While trying to live in rhythm with the seasons, we make every effort to use the spring/summer season to prepare for the fall and winter.

If you don’t have chives on your property yet, they are extremely easy to grow and easily self-seed and spread each year. Our chives are often the last standing “greenery” in the garden each fall.

We use chives all year in salads, on potatoes, and to flavor dressings.

How to Make Chive Blossom Vinegar

This recipe is so easy to make. Although our family mostly avoids most plastics, I make a lot of drinking vinegar and must use these plastic BPA-FREE mason jar lids for anything acidic.
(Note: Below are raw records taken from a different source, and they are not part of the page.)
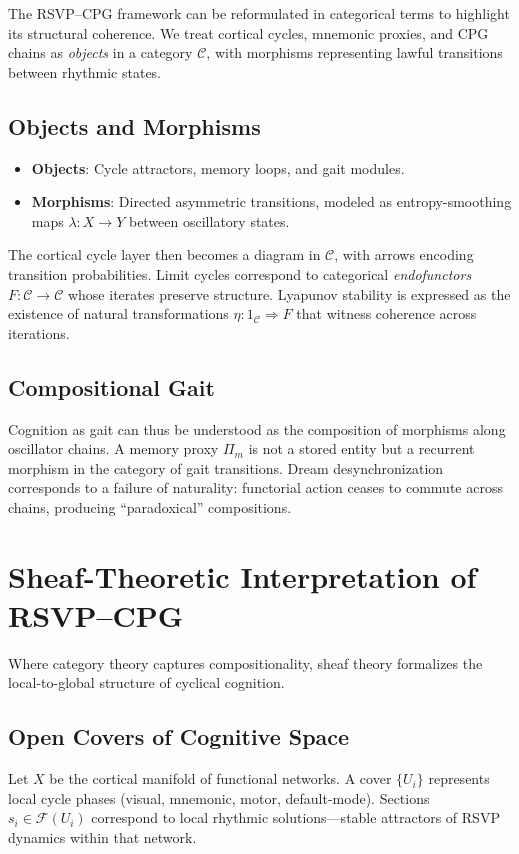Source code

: \documentclass{article}
\begin{document}
The RSVP--CPG framework can be reformulated in categorical terms to highlight its structural coherence.  
We treat cortical cycles, mnemonic proxies, and CPG chains as \emph{objects} in a category $\mathcal{C}$, with morphisms representing lawful transitions between rhythmic states.  

\subsection{Objects and Morphisms}
\begin{itemize}
  \item \textbf{Objects}: Cycle attractors, memory loops, and gait modules.
  \item \textbf{Morphisms}: Directed asymmetric transitions, modeled as entropy-smoothing maps $\lambda : X \to Y$ between oscillatory states.
\end{itemize}

The cortical cycle layer then becomes a diagram in $\mathcal{C}$, with arrows encoding transition probabilities. Limit cycles correspond to categorical \emph{endofunctors} $F : \mathcal{C} \to \mathcal{C}$ whose iterates preserve structure.  
Lyapunov stability is expressed as the existence of natural transformations $\eta: 1_{\mathcal{C}} \Rightarrow F$ that witness coherence across iterations.

\subsection{Compositional Gait}
Cognition as gait can thus be understood as the composition of morphisms along oscillator chains. A memory proxy $\Pi_m$ is not a stored entity but a recurrent morphism in the category of gait transitions. Dream desynchronization corresponds to a failure of naturality: functorial action ceases to commute across chains, producing “paradoxical” compositions.

\section{Sheaf-Theoretic Interpretation of RSVP--CPG}

Where category theory captures compositionality, sheaf theory formalizes the local-to-global structure of cyclical cognition.

\subsection{Open Covers of Cognitive Space}
Let $X$ be the cortical manifold of functional networks. A cover $\{U_i\}$ represents local cycle phases (visual, mnemonic, motor, default-mode).  
Sections $s_i \in \mathcal{F}(U_i)$ correspond to local rhythmic solutions—stable attractors of RSVP dynamics within that network.
\end{document}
Chives are the perfect example of edible landscaping. At our homestead, I don’t mind pumpkins growing near my front door and thyme right by our window. I think an edible landscape…even if it’s wild, is beautiful!

Chive Blossom Vinegar

Recipe by Jennifer Dowdy Course: Apothecary, Food Preservation, Seasonal EatingDifficulty: Easy
Servings

8

servings
Prep time

10

minutes
Cooking time

2

minutes
Calorieskcal

Ingredients

  • 2 Cups of Chive Blossoms

  • 3 Cups Of Warm Organic White Vinegar

  • Quart Mason Jar with Plastic Lid

Directions

  • Cut your chive blossoms right under the head of the flower. (Remember not to harvest all your blossoms. Let some come to seed so you have more to plant for next year.)
  • Clean chive blossoms in a colander. The blossoms may have little bugs that you can’t see so I recommend soaking them first for a few minutes, then drying the flowers on a paper towel.
  • Put clean chives in a quart jar.
  • Warm your vinegar over the stovetop. Do not boil. You are just slightly warming the vinegar. Fill your jar with the warmed vinegar. Make sure you completely cover your blossoms. You want all the blossoms covered in vinegar. Press the blossoms down into the vinegar gently. Then cover your jar with a plastic mason jar lid. NOTE: You can use a metal lid, but you need parchment paper between your vinegar and metal, or else the vinegar erodes the metal lid.
  • Leave the chive blossom vinegar to steep in a dark place for two weeks. After two weeks, strain the vinegar and remove the spent chive blossoms. Store your vinegar out of direct sunlight.